Nothing But the Best review – raffish Alan Bates comedy is a time capsule of 60s London

Estimated read time 3 min read

There is some addictive raffishness and raciness in this 1964 British black-comedy satire for which screenwriter Frederic Raphael adapts a short story by American mystery writer Stanley Ellin; Clive Donner directs with cinematography by Nicolas Roeg. Alan Bates plays a pushy, plausible young fellow called James Brewster, employed in an upmarket “auctioneer” house – ie estate agent’s – in London’s West End, a firm greedily taking advantage of the construction boom.

Brewster is competent and hardworking but deeply ashamed of his lower-class background and his poor old mum and dad, and suspects he would do much better in the company if he had some patrician polish; his boss Mr Horton (Harry Andrews) is at present more enamoured of his airily entitled colleague Hugh (James Villiers) who is dating Horton’s daughter Ann, played with mischievous sensuality by Millicent Martin, then best known for the TV show That Was the Week That Was.

James chances across a seedy, sleazy but coolly well-born chap in a cafe; this is Charlie, wonderfully played by Denholm Elliott.
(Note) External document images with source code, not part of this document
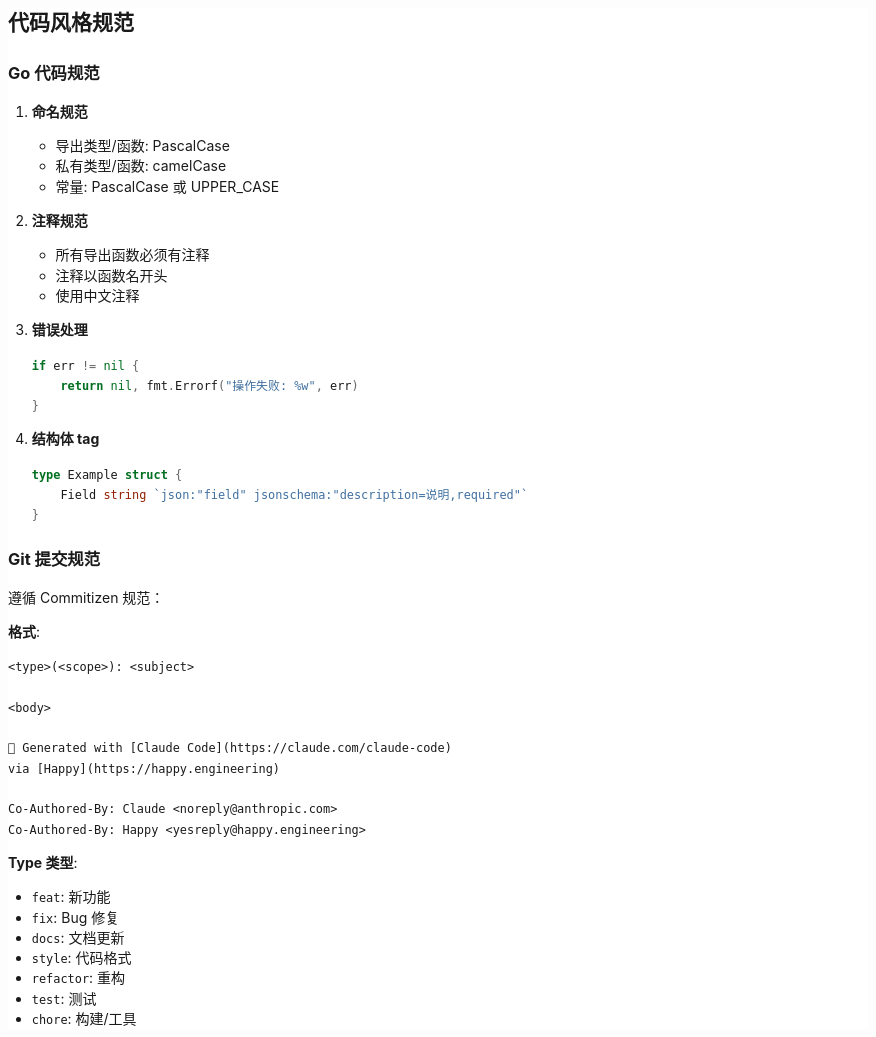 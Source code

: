 
## 代码风格规范

### Go 代码规范

1. **命名规范**
   - 导出类型/函数: PascalCase
   - 私有类型/函数: camelCase
   - 常量: PascalCase 或 UPPER_CASE

2. **注释规范**
   - 所有导出函数必须有注释
   - 注释以函数名开头
   - 使用中文注释

3. **错误处理**
   ```go
   if err != nil {
       return nil, fmt.Errorf("操作失败: %w", err)
   }
   ```

4. **结构体 tag**
   ```go
   type Example struct {
       Field string `json:"field" jsonschema:"description=说明,required"`
   }
   ```

### Git 提交规范

遵循 Commitizen 规范：

**格式**:
```
<type>(<scope>): <subject>

<body>

🤖 Generated with [Claude Code](https://claude.com/claude-code)
via [Happy](https://happy.engineering)

Co-Authored-By: Claude <noreply@anthropic.com>
Co-Authored-By: Happy <yesreply@happy.engineering>
```

**Type 类型**:
- `feat`: 新功能
- `fix`: Bug 修复
- `docs`: 文档更新
- `style`: 代码格式
- `refactor`: 重构
- `test`: 测试
- `chore`: 构建/工具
Charlie scrapes up an acquaintance with James and confesses he’s on his uppers, having been cut off by his wealthy father after he was caught forging a cheque. And, with the private school man’s knack of giving orders, never saying please or thank you and sinuously implying that any objection to this on your part would be embarrassingly declasse, Charlie gets the mesmerised James to lend him cash, pay for taxis, etc.

But James has a plan: Charlie will come and share his room in his down-at-heel boarding house in return for lessons in how to dress and behave. However parasitic Charlie is, his lessons have an effect and James starts impressing both his boss and Ann herself. (Bates and Martin have a great scene in a lift where she briefly permits him to kiss her and then purrs “Basta così.”) There aren’t in fact many scenes of Charlie actually tutoring James, except for somewhat surreal sequences in which he guides him through the lanes of Cambridge (a very Raphaelesque touch), a session of rough shooting and then a scene on the squash court in which Charlie schools James in what to say and think about various nationalities and ethnic groups: a scene which has earned this rerelease a trigger warning about historical attitudes.

Nothing But the Best is an intriguing mix of Patricia Highsmith’s Ripley with Joseph Losey’s The Servant and Jack Clayton’s Room at the Top, and of course Robert Hamer’s class comedy School for Scoundrels. Elliott’s rather reptilian and shameless attitude to his own lawbreaking makes him a villain that Patrick Hamilton might have imagined. The fascinating thing about film though is that James gets his new upper-class authenticity through a sort of osmosis. Simply by keeping the sweaty, sleazy Charlie in his bachelor room as a sort of secret, James appropriates his prestige for public show.

Raphael and Donner deliver some outrageously macabre twists, worthy of Roald Dahl (the original Ellin story also formed the basis of a 1981 episode in the Dahl-flavoured British TV show Tales of the Unexpected) while the film is a great time capsule taste of 60s London with that once ubiquitous journalist and man-about-town Bernard Levin playing himself in cameo.